## Dataset entries
>>>>>

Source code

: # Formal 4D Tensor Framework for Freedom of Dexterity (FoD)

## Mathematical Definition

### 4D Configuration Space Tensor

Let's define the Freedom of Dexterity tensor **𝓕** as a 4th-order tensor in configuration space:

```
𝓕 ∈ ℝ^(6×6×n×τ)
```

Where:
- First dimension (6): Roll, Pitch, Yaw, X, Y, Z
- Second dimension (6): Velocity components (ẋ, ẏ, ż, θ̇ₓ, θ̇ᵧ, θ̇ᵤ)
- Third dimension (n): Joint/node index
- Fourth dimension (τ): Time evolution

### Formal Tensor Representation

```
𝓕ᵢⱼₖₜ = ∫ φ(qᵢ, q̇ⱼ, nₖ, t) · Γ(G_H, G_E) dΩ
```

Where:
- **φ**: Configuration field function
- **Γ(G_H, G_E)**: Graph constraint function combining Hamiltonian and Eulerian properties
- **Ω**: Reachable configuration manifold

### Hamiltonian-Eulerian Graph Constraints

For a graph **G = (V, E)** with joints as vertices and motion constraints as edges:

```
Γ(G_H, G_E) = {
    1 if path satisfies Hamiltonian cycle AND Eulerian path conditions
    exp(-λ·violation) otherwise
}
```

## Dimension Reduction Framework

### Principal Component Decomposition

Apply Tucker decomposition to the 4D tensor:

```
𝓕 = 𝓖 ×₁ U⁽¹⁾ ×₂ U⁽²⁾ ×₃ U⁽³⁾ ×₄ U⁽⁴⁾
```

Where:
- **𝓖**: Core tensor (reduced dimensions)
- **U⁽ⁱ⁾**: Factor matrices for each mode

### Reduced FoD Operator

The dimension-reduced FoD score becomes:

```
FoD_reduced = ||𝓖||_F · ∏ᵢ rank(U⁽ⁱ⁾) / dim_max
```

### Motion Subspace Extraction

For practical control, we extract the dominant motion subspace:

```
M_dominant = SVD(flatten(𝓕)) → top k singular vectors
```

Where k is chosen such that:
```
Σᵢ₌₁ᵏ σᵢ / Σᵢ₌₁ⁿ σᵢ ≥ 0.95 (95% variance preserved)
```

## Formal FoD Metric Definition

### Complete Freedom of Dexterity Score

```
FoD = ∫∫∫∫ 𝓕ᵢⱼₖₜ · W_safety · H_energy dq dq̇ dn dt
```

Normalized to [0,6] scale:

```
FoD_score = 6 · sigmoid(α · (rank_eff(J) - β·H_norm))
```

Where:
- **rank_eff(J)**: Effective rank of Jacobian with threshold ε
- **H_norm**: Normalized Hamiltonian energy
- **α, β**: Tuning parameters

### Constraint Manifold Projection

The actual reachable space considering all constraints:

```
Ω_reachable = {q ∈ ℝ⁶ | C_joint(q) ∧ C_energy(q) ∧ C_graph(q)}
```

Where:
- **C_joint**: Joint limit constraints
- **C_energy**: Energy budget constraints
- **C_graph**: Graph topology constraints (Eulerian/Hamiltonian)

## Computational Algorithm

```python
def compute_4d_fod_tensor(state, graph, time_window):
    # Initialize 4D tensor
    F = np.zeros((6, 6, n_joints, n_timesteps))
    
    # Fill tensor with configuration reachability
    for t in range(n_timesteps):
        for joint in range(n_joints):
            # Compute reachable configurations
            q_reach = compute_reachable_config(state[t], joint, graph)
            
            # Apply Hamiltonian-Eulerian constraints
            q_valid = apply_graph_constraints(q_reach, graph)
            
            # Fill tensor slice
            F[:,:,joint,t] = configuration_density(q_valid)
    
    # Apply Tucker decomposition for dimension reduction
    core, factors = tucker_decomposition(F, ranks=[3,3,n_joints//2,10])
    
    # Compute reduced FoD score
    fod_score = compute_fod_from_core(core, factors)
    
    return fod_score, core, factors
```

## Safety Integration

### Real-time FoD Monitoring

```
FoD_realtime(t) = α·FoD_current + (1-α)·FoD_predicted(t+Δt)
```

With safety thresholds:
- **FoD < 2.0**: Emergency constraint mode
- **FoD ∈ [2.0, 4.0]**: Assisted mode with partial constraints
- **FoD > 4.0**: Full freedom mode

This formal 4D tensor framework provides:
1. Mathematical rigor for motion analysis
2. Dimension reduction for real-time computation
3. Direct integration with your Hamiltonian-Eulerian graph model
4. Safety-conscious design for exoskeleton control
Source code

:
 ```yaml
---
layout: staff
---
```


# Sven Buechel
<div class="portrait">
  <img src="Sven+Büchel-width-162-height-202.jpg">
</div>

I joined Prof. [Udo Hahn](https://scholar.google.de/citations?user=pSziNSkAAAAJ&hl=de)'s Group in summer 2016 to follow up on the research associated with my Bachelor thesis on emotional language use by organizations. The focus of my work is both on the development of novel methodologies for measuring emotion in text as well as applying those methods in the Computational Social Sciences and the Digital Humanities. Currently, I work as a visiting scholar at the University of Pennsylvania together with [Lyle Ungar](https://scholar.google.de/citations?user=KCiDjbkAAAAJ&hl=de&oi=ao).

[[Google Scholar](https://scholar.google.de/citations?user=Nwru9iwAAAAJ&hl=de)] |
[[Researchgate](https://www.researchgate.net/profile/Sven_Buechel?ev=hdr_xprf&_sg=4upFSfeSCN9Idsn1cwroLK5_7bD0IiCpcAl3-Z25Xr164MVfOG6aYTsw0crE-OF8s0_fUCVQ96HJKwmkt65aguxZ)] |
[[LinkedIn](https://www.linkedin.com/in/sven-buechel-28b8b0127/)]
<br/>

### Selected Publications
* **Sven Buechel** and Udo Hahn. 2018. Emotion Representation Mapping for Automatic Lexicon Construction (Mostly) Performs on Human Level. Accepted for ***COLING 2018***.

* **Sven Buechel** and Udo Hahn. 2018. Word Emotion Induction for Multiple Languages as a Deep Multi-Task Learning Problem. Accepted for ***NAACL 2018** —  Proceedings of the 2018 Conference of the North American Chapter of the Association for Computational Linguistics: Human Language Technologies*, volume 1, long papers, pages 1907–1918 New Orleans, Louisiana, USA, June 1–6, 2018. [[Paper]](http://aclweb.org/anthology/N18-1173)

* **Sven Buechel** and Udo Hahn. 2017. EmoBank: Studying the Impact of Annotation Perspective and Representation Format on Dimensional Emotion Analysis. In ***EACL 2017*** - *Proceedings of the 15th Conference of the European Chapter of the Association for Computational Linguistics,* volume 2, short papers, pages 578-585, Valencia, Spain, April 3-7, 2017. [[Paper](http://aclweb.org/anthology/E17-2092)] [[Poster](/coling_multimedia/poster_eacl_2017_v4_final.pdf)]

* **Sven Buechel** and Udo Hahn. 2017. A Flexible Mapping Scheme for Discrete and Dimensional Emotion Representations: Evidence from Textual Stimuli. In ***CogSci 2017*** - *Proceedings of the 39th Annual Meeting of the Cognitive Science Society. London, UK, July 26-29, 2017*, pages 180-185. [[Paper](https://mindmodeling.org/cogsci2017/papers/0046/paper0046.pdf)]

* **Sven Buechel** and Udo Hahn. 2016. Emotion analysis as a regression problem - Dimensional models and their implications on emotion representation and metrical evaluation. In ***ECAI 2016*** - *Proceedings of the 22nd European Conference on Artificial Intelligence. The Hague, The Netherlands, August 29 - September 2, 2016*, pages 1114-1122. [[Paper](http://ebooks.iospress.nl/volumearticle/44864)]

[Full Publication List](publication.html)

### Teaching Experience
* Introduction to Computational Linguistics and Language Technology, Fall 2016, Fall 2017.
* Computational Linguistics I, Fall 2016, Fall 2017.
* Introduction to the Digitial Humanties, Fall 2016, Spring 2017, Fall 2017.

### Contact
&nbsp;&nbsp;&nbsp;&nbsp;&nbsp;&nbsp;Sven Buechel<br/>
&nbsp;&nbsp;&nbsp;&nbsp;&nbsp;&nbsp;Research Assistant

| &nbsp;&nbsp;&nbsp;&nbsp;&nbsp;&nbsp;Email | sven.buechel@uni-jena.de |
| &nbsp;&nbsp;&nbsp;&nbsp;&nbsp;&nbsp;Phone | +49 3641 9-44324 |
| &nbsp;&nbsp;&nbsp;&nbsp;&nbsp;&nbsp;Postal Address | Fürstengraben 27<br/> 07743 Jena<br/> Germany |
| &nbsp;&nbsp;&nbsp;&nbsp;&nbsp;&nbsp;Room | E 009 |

<<<<<

## Activity
Take from the listing above each line that contains the string "𝓕ᵢⱼₖₜ".

## Task solution
𝓕ᵢⱼₖₜ = ∫ φ(qᵢ, q̇ⱼ, nₖ, t) · Γ(G_H, G_E) dΩ
FoD = ∫∫∫∫ 𝓕ᵢⱼₖₜ · W_safety · H_energy dq dq̇ dn dt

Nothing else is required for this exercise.